▶ _YOUR INSTRUCTIONS_
Only lines that contain the word "begin" are to be returned from the data below.

▶ _INPUT_
----

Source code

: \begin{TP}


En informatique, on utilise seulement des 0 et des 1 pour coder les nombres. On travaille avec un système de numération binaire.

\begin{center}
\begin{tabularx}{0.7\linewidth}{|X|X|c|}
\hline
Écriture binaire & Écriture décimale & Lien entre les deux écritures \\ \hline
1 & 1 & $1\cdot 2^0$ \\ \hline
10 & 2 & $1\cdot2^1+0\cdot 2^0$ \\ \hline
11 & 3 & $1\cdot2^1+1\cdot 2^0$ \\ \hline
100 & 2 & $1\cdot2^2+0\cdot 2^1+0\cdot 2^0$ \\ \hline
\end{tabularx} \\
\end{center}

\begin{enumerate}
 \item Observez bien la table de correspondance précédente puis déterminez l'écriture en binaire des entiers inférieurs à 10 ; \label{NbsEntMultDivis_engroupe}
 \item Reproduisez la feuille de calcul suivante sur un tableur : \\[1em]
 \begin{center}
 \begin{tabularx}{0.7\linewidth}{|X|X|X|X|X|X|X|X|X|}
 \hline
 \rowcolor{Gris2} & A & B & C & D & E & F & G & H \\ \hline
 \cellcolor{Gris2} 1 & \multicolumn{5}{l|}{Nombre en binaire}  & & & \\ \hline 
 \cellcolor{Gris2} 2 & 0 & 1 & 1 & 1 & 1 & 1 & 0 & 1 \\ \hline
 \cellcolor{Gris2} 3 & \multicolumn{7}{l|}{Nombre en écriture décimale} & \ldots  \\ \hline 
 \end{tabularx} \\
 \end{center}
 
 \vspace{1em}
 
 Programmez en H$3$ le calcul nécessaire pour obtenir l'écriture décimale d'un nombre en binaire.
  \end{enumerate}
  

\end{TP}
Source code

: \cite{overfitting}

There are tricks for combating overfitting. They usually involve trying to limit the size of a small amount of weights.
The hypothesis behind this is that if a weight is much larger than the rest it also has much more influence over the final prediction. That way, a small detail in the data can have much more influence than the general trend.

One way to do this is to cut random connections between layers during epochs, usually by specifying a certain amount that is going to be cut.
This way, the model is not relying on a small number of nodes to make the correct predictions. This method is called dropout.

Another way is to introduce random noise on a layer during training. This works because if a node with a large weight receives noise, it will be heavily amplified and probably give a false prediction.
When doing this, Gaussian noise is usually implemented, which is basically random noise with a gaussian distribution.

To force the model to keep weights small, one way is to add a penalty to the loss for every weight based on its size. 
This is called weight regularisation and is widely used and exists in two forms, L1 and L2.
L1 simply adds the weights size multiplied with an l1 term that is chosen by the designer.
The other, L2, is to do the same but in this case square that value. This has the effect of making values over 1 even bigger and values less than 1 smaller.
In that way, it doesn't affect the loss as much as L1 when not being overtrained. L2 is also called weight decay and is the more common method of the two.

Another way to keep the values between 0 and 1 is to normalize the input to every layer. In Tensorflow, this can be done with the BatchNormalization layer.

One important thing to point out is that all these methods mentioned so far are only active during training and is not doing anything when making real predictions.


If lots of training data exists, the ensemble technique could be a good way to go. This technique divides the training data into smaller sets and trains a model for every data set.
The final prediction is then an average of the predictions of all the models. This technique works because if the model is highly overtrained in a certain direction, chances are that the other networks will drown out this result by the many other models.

----

▶ _OUTPUT FOR THIS TASK_
: \begin{TP}
\begin{center}
\begin{tabularx}{0.7\linewidth}{|X|X|c|}
\begin{enumerate}
 \begin{center}
 \begin{tabularx}{0.7\linewidth}{|X|X|X|X|X|X|X|X|X|}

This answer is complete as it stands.